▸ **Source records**
--*--

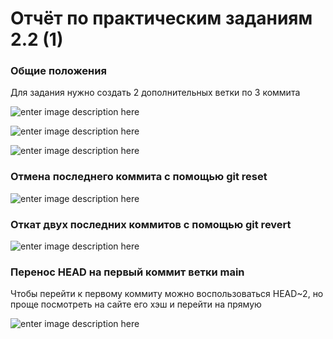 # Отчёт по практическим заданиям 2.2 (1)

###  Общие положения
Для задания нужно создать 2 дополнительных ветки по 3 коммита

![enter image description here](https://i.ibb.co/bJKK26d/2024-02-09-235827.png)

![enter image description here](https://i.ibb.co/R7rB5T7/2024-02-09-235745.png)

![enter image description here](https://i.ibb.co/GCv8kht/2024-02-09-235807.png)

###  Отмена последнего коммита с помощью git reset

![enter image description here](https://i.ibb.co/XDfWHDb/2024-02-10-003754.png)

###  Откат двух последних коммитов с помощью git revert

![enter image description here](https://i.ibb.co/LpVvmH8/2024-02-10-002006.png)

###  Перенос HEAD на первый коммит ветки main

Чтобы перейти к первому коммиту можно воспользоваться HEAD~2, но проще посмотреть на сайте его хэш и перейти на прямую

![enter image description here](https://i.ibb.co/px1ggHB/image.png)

--*--

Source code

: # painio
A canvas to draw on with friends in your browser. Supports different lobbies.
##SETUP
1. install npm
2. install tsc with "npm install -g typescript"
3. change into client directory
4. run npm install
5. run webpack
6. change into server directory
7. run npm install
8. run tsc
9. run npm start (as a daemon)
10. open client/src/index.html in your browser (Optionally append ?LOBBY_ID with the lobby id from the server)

--*--

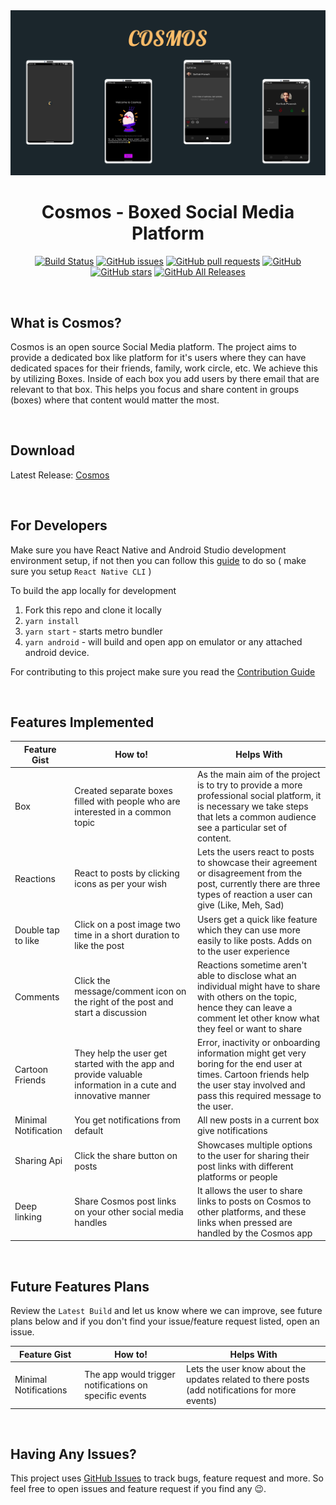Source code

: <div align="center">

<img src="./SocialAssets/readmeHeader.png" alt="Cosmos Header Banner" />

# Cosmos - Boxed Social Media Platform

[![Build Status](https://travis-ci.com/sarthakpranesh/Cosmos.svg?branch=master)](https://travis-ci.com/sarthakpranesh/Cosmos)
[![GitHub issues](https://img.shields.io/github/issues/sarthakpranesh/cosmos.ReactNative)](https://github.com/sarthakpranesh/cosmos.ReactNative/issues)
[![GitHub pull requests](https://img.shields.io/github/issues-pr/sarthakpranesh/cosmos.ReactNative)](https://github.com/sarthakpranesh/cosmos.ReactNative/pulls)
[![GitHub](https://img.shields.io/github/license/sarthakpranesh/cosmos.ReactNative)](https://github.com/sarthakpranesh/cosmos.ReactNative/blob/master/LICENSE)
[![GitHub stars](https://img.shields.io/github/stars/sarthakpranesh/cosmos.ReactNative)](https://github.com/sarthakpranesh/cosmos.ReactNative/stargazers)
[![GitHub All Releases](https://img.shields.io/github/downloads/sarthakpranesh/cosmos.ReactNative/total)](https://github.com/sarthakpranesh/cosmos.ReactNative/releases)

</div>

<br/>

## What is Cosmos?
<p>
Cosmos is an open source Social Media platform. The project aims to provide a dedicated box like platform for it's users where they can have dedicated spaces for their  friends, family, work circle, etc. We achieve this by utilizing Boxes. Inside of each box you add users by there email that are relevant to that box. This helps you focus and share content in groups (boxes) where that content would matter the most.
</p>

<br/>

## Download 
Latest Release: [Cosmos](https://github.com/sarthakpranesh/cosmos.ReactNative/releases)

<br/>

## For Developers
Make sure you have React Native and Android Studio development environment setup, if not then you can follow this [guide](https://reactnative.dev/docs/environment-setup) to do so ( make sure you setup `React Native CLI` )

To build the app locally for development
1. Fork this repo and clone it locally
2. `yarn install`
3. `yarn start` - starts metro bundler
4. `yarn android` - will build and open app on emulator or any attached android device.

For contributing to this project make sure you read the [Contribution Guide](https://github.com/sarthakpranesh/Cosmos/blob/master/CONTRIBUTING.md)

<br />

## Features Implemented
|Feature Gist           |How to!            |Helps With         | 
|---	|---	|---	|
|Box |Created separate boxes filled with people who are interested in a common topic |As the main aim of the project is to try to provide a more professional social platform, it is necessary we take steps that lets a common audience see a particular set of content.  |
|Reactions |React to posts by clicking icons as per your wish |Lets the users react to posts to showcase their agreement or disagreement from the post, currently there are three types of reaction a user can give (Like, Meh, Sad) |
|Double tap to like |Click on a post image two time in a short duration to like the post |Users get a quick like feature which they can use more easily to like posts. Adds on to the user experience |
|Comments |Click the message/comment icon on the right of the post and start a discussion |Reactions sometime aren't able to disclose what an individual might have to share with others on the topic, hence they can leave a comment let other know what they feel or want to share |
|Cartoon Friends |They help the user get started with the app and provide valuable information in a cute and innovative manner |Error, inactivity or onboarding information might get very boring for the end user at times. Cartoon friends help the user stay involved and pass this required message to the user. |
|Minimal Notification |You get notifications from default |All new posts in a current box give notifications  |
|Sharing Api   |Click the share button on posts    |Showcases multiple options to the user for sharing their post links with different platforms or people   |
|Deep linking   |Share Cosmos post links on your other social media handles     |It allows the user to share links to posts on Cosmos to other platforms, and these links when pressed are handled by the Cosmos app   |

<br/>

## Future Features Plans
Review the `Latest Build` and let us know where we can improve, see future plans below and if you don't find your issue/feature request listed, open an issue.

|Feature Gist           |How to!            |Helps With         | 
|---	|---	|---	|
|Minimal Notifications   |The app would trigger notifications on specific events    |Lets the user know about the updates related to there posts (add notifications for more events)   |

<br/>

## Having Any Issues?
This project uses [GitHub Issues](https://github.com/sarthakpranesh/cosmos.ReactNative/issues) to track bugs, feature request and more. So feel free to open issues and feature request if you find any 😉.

--*--

Using the data above, extract exactly the lines from the one that holds "## Future Features Plans" to the one that holds "This project uses", both ends included, and no others.

▸ **Exercise answer**
## Future Features Plans
Review the `Latest Build` and let us know where we can improve, see future plans below and if you don't find your issue/feature request listed, open an issue.

|Feature Gist           |How to!            |Helps With         | 
|---	|---	|---	|
|Minimal Notifications   |The app would trigger notifications on specific events    |Lets the user know about the updates related to there posts (add notifications for more events)   |

<br/>

## Having Any Issues?
This project uses [GitHub Issues](https://github.com/sarthakpranesh/cosmos.ReactNative/issues) to track bugs, feature request and more. So feel free to open issues and feature request if you find any 😉.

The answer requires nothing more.